Required work: Among the lines of the data, copy those that hold "wikipedia".
******
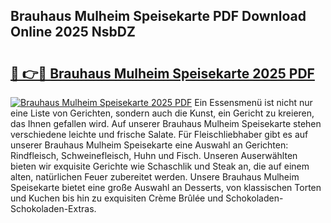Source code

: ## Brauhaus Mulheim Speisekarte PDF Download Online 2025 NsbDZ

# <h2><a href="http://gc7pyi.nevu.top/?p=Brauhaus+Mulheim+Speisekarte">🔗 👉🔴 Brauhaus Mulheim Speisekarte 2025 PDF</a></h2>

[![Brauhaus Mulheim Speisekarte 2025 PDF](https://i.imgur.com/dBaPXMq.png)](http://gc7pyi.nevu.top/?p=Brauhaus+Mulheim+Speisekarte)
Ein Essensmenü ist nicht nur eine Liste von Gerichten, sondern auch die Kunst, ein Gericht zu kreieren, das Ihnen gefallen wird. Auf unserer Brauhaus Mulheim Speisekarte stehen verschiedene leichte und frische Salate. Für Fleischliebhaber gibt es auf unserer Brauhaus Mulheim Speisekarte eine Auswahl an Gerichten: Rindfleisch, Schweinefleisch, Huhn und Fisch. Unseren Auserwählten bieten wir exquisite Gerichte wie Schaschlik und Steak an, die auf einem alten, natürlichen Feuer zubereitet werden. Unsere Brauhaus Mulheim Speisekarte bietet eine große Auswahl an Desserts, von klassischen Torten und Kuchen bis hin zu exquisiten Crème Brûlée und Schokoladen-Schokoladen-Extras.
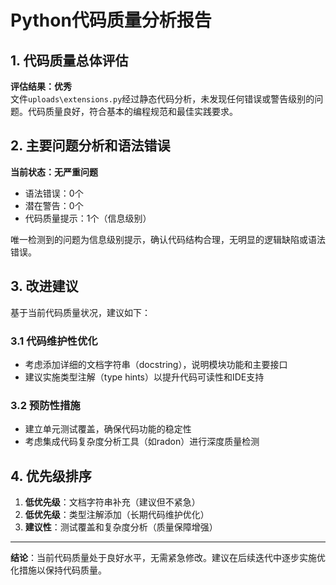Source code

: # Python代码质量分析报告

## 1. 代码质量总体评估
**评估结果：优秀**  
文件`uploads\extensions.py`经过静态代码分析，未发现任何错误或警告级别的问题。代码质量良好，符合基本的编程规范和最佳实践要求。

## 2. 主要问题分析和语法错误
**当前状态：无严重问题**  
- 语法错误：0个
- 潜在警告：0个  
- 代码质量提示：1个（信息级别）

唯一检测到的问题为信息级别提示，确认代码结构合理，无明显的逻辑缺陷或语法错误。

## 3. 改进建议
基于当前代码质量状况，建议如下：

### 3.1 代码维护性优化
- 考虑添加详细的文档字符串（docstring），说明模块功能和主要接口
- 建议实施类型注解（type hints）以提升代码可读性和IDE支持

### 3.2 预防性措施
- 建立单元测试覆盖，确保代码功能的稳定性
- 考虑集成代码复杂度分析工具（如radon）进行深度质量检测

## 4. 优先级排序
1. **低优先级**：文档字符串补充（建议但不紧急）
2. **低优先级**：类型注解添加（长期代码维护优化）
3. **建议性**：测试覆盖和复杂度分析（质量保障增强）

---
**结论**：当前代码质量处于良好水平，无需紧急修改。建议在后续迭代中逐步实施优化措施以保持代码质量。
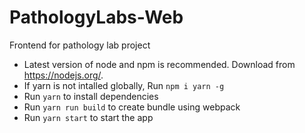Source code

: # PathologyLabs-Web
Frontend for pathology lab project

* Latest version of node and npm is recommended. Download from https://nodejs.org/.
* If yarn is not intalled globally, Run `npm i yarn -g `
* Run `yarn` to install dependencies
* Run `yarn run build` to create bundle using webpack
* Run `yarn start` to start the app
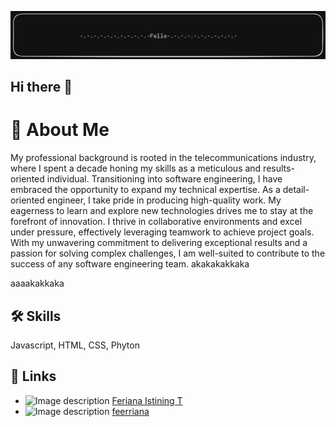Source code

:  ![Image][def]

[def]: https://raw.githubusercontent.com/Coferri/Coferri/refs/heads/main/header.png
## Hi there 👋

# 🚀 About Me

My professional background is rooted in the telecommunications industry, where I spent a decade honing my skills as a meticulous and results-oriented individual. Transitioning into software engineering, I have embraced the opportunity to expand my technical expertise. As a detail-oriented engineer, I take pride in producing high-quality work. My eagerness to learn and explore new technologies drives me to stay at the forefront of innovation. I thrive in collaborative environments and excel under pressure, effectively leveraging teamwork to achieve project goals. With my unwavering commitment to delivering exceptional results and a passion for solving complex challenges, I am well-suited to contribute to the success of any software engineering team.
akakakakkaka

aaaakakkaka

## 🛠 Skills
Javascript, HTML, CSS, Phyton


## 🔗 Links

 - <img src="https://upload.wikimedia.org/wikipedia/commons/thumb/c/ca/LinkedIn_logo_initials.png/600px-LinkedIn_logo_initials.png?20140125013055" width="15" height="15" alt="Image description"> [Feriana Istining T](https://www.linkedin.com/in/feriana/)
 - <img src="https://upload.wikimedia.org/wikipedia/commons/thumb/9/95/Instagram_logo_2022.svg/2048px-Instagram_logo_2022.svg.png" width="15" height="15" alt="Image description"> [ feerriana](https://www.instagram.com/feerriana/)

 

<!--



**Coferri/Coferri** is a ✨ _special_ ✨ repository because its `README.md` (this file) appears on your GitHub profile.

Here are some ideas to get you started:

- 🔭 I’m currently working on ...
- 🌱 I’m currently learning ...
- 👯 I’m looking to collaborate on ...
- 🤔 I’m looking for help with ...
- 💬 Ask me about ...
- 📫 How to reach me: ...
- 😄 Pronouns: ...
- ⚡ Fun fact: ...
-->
******
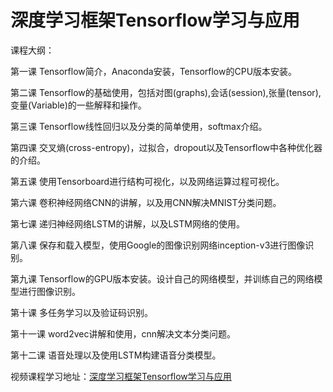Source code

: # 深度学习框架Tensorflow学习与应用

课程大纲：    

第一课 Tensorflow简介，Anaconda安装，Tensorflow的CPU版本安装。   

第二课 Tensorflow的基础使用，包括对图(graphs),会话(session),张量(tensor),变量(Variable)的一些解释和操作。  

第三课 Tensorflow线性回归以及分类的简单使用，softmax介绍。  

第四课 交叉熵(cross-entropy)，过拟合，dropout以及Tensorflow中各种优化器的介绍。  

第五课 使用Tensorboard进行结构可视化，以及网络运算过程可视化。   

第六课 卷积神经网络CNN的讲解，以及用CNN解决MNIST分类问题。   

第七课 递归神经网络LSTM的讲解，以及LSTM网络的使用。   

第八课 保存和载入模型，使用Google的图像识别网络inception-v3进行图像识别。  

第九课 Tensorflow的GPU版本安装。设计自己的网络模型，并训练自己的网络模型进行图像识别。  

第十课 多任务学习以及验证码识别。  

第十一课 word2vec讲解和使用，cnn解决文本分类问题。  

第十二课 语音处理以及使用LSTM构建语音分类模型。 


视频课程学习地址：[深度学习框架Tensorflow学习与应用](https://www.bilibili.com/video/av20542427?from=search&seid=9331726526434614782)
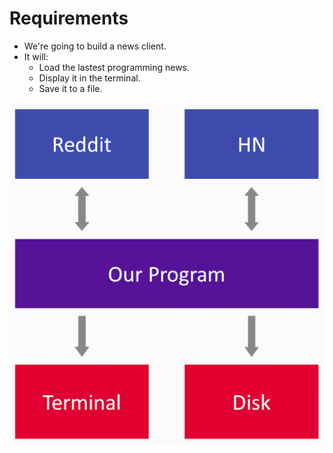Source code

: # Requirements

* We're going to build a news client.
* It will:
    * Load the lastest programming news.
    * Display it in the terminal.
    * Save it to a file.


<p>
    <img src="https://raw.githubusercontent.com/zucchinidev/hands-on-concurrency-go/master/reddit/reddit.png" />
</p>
******
Answer section:
 - <img src="https://upload.wikimedia.org/wikipedia/commons/thumb/c/ca/LinkedIn_logo_initials.png/600px-LinkedIn_logo_initials.png?20140125013055" width="15" height="15" alt="Image description"> [Feriana Istining T](https://www.linkedin.com/in/feriana/)
 - <img src="https://upload.wikimedia.org/wikipedia/commons/thumb/9/95/Instagram_logo_2022.svg/2048px-Instagram_logo_2022.svg.png" width="15" height="15" alt="Image description"> [ feerriana](https://www.instagram.com/feerriana/)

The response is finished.